Sì, assolutamente. Liberatore e il suo Ranxerox ai tempi ha rappresentato un forte elemento di rottura e questo rientra nella mia idea di fumetto. Circa l’immaginario e questa compressione di citazioni e rimandi al mondo reale e immaginifico, ti dico che il mondo di Revolushow non lo sento distopico quanto caricaturale. Revolushow racconta lo sfondamento e lo sforamento tra ciò che è reale e ciò che è immaginifico. Ricordo che ragionai profondamente su questa cosa, cominciando a inserirla nei miei lavori, dal 2001 in poi, da quando caddero le Torri Gemelle. Quello fu un evento in cui si realizzò una situazione talmente reale da risultare surreale. Credo che su questo si fondi tutta la produzione immaginifica contemporanea (film, serie tv) in cui più niente viene lasciato all’immaginazione. Breaking Bad, I soprano o il recente Fargo ne sono tutti esempi eclatanti: quando si parla di reale niente è lasciato al caso. Invece quando si parla di fantasia, di vampiri o zombi, la narrazione popolare ritorna sotto forma di una trasfigurazione. Quella che viene chiamata lotta di classe riemerge nella cultura popolare attraverso figure paradigmatiche che assumono un valore sociale.

Nel suo essere politicamente scorretto Revolushow parla di una coincidenza fra reale e rappresentazione, una sorta di confine sul quale viaggia la storia. C’è un’influenza reciproca fra il reale e l’irreale, dove ovviamente internet ha un ruolo predominante.

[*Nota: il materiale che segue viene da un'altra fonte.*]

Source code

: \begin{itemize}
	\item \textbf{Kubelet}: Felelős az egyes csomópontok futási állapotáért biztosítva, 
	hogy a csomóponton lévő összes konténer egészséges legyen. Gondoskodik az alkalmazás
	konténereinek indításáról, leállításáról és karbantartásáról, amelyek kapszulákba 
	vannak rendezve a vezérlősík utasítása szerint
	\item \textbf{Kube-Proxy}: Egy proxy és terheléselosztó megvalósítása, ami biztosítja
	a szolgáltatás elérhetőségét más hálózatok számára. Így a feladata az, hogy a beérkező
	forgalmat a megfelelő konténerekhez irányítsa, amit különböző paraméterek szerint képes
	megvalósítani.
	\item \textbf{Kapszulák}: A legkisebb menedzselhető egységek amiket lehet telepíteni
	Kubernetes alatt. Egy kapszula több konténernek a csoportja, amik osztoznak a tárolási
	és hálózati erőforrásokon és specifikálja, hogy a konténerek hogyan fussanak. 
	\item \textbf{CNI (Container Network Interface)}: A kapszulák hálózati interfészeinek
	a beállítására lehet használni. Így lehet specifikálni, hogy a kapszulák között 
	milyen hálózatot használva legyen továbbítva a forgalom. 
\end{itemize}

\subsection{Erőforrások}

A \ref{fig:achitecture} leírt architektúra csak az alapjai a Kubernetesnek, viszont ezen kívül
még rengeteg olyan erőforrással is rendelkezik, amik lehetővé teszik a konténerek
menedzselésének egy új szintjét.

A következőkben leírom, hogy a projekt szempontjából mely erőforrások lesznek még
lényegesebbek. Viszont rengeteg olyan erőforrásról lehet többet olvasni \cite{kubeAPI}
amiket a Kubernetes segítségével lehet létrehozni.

Alcune cose scritte nel fumetto hanno avuto un riscontro nella realtà. Per esempio si parla di Cosmocomunismo. Qualche tempo dopo che avevo finito le tavole su questo argomento la nuova sinistra italiana ha tenuto un congresso in cui campeggiava la parola Cosmocomunismo. Il presentatore della diretta di Revolushow annuncia il suo ospite come il capo dei capi. Poco tempo dopo Bruno Vespa invita il figlio del capo dei capi. Dopo che lo avevo già disegnato (senza fare spoiler) è successo quello che è successo al Bataclan. Naturalmente noi non abbiamo doti divinatorie, ma internet è il veicolo con cui è possibile svelare una parte della verità che, solitamente, si nascondono dietro molte teorie cospirazioniste. Basti pensare a Snowden o Assange che, anziché vendere quelle informazioni come è sempre successo, hanno deciso di darle al popolo attraverso la rete. Internet ha sicuramente una doppia faccia: è portatrice di verità ed è un luogo ancora libero, ma allo stesso tempo non va mitizzata perché al suo interno ha dei limiti che tutti conoscono. Sulla rete, oggi come oggi, non sei più padrone di niente, nemmeno di essere dimenticato.